(Data excerpts)
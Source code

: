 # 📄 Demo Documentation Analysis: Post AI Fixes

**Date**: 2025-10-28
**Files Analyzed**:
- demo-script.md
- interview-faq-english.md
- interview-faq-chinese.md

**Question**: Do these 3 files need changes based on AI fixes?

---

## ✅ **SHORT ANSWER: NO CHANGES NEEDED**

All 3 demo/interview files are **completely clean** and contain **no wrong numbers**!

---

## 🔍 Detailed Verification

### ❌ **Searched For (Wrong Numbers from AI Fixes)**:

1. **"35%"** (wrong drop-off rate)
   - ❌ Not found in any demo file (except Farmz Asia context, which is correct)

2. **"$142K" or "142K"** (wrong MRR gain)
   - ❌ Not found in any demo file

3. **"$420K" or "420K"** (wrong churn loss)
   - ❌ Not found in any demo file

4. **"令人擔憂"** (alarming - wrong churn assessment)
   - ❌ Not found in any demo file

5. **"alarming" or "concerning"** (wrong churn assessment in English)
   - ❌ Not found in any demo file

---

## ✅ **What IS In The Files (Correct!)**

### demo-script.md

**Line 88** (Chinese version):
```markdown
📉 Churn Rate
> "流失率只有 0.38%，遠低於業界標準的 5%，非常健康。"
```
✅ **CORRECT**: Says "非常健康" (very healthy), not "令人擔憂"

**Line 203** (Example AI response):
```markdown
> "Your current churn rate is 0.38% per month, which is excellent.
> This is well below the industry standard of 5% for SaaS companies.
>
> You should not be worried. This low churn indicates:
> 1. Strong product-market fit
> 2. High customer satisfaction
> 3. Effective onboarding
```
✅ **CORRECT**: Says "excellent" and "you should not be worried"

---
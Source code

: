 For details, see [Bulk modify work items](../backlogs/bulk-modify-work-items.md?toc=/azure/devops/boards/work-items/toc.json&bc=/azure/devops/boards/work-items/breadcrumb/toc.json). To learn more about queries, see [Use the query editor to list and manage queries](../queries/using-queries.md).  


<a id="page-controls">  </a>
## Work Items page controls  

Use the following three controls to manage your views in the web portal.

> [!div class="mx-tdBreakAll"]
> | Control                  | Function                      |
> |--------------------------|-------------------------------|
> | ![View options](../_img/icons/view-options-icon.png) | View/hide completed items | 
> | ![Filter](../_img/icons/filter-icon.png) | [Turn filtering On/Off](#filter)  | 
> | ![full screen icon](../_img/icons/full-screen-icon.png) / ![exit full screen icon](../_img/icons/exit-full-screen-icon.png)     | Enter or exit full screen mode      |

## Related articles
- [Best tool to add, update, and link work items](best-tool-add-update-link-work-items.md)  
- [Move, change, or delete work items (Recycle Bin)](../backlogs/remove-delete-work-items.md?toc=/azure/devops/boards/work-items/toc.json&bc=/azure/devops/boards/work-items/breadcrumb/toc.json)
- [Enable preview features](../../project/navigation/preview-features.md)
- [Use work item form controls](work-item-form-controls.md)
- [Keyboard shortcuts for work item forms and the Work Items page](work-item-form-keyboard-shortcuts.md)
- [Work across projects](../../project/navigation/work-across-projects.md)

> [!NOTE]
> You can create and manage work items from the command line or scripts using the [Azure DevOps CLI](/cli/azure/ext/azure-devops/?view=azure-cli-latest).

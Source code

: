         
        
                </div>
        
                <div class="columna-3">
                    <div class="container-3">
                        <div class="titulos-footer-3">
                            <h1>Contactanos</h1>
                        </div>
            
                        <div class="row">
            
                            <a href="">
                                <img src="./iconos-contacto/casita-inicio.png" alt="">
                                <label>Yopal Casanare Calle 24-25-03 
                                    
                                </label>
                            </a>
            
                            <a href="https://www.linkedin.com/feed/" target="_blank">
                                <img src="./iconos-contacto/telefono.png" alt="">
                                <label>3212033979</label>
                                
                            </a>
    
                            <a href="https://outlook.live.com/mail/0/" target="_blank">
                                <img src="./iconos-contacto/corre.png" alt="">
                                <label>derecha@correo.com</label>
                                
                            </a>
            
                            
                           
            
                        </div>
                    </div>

■ **THE TASK**
Each record should be repeated in full, exactly as it is written.

■ **RESPONSE BELOW**
Source code

: # 📄 Demo Documentation Analysis: Post AI Fixes

**Date**: 2025-10-28
**Files Analyzed**:
- demo-script.md
- interview-faq-english.md
- interview-faq-chinese.md

**Question**: Do these 3 files need changes based on AI fixes?

---

## ✅ **SHORT ANSWER: NO CHANGES NEEDED**

All 3 demo/interview files are **completely clean** and contain **no wrong numbers**!

---

## 🔍 Detailed Verification

### ❌ **Searched For (Wrong Numbers from AI Fixes)**:

1. **"35%"** (wrong drop-off rate)
   - ❌ Not found in any demo file (except Farmz Asia context, which is correct)

2. **"$142K" or "142K"** (wrong MRR gain)
   - ❌ Not found in any demo file

3. **"$420K" or "420K"** (wrong churn loss)
   - ❌ Not found in any demo file

4. **"令人擔憂"** (alarming - wrong churn assessment)
   - ❌ Not found in any demo file

5. **"alarming" or "concerning"** (wrong churn assessment in English)
   - ❌ Not found in any demo file

---

## ✅ **What IS In The Files (Correct!)**

### demo-script.md

**Line 88** (Chinese version):
```markdown
📉 Churn Rate
> "流失率只有 0.38%，遠低於業界標準的 5%，非常健康。"
```
✅ **CORRECT**: Says "非常健康" (very healthy), not "令人擔憂"

**Line 203** (Example AI response):
```markdown
> "Your current churn rate is 0.38% per month, which is excellent.
> This is well below the industry standard of 5% for SaaS companies.
>
> You should not be worried. This low churn indicates:
> 1. Strong product-market fit
> 2. High customer satisfaction
> 3. Effective onboarding
```
✅ **CORRECT**: Says "excellent" and "you should not be worried"

---
Source code

: For details, see [Bulk modify work items](../backlogs/bulk-modify-work-items.md?toc=/azure/devops/boards/work-items/toc.json&bc=/azure/devops/boards/work-items/breadcrumb/toc.json). To learn more about queries, see [Use the query editor to list and manage queries](../queries/using-queries.md).  


<a id="page-controls">  </a>
## Work Items page controls  

Use the following three controls to manage your views in the web portal.

> [!div class="mx-tdBreakAll"]
> | Control                  | Function                      |
> |--------------------------|-------------------------------|
> | ![View options](../_img/icons/view-options-icon.png) | View/hide completed items | 
> | ![Filter](../_img/icons/filter-icon.png) | [Turn filtering On/Off](#filter)  | 
> | ![full screen icon](../_img/icons/full-screen-icon.png) / ![exit full screen icon](../_img/icons/exit-full-screen-icon.png)     | Enter or exit full screen mode      |

## Related articles
- [Best tool to add, update, and link work items](best-tool-add-update-link-work-items.md)  
- [Move, change, or delete work items (Recycle Bin)](../backlogs/remove-delete-work-items.md?toc=/azure/devops/boards/work-items/toc.json&bc=/azure/devops/boards/work-items/breadcrumb/toc.json)
- [Enable preview features](../../project/navigation/preview-features.md)
- [Use work item form controls](work-item-form-controls.md)
- [Keyboard shortcuts for work item forms and the Work Items page](work-item-form-keyboard-shortcuts.md)
- [Work across projects](../../project/navigation/work-across-projects.md)

> [!NOTE]
> You can create and manage work items from the command line or scripts using the [Azure DevOps CLI](/cli/azure/ext/azure-devops/?view=azure-cli-latest).

Source code

:         
        
                </div>
        
                <div class="columna-3">
                    <div class="container-3">
                        <div class="titulos-footer-3">
                            <h1>Contactanos</h1>
                        </div>
            
                        <div class="row">
            
                            <a href="">
                                <img src="./iconos-contacto/casita-inicio.png" alt="">
                                <label>Yopal Casanare Calle 24-25-03 
                                    
                                </label>
                            </a>
            
                            <a href="https://www.linkedin.com/feed/" target="_blank">
                                <img src="./iconos-contacto/telefono.png" alt="">
                                <label>3212033979</label>
                                
                            </a>
    
                            <a href="https://outlook.live.com/mail/0/" target="_blank">
                                <img src="./iconos-contacto/corre.png" alt="">
                                <label>derecha@correo.com</label>
                                
                            </a>
            
                            
                           
            
                        </div>
                    </div>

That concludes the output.